:: Brief ::
Would you print the material exactly, starting at its first line and ending at the line holding "The X-type is"?

:: Task input ::

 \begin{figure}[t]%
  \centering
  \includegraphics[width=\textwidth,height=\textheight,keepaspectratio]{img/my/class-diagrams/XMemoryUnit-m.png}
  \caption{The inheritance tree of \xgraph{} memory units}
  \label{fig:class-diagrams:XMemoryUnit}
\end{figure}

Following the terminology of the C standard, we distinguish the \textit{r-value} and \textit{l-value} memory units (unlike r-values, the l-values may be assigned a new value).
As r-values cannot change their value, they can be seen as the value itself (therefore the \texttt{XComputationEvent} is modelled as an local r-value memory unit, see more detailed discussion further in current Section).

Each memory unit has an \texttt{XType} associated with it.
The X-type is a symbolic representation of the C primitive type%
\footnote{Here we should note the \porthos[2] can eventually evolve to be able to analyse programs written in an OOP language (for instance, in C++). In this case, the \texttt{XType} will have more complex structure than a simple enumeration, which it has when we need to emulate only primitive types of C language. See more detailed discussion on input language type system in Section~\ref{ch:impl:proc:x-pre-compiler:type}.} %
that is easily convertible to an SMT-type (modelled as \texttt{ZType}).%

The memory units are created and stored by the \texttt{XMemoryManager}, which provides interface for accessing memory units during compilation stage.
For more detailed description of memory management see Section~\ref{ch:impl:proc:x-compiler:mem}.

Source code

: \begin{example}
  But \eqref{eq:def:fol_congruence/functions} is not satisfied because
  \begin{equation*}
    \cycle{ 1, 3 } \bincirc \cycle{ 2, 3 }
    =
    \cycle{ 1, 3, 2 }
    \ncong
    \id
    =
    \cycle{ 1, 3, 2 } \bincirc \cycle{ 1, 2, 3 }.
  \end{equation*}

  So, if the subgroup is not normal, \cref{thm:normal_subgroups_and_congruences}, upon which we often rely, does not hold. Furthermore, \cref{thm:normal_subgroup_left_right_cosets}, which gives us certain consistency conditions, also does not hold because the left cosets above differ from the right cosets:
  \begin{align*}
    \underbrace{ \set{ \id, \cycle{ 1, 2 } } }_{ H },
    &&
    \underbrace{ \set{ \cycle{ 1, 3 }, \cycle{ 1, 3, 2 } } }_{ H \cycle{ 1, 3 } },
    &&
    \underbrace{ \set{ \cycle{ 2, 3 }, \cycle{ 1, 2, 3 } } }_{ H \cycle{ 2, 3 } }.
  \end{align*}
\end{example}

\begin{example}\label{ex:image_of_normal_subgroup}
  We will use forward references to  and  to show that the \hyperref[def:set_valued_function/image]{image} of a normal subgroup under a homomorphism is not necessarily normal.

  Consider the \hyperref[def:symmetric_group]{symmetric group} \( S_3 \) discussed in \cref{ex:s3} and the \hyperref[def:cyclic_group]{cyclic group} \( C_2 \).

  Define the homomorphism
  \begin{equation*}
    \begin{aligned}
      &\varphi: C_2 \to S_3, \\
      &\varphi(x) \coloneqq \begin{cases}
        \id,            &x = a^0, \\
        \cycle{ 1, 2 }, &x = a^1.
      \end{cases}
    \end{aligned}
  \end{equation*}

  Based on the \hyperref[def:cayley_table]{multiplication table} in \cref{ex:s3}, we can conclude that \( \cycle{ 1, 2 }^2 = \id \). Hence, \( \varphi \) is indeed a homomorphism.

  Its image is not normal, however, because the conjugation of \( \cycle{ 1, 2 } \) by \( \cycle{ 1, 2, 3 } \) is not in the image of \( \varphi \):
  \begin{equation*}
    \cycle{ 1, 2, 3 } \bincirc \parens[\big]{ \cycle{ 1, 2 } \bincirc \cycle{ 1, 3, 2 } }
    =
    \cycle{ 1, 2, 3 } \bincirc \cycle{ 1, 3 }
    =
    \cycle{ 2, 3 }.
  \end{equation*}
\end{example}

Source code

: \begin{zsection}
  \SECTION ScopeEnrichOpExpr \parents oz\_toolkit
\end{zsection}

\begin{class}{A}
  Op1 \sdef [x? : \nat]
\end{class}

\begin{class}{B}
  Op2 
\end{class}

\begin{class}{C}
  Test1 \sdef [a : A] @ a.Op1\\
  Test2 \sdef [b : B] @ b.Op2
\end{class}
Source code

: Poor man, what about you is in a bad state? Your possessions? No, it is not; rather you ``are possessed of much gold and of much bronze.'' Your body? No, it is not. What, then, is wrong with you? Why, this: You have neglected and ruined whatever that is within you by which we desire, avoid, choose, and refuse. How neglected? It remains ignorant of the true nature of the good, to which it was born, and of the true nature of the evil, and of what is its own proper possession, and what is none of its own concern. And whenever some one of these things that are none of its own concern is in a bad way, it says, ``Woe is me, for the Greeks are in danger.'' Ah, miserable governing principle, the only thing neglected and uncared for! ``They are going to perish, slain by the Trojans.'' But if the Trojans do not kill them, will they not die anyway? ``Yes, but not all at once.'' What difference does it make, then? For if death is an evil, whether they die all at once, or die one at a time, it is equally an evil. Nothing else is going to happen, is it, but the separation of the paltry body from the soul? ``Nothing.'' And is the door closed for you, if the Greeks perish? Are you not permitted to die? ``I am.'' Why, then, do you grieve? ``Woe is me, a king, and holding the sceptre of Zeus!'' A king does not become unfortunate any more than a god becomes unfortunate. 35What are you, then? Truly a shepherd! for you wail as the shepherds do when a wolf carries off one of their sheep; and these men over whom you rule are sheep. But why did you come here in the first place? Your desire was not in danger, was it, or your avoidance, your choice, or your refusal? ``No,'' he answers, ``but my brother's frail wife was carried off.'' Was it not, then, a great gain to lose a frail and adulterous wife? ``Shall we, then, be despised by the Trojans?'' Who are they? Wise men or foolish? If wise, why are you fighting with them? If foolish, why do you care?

:: Answer below ::
 \begin{figure}[t]%
  \centering
  \includegraphics[width=\textwidth,height=\textheight,keepaspectratio]{img/my/class-diagrams/XMemoryUnit-m.png}
  \caption{The inheritance tree of \xgraph{} memory units}
  \label{fig:class-diagrams:XMemoryUnit}
\end{figure}

Following the terminology of the C standard, we distinguish the \textit{r-value} and \textit{l-value} memory units (unlike r-values, the l-values may be assigned a new value).
As r-values cannot change their value, they can be seen as the value itself (therefore the \texttt{XComputationEvent} is modelled as an local r-value memory unit, see more detailed discussion further in current Section).

Each memory unit has an \texttt{XType} associated with it.
The X-type is a symbolic representation of the C primitive type%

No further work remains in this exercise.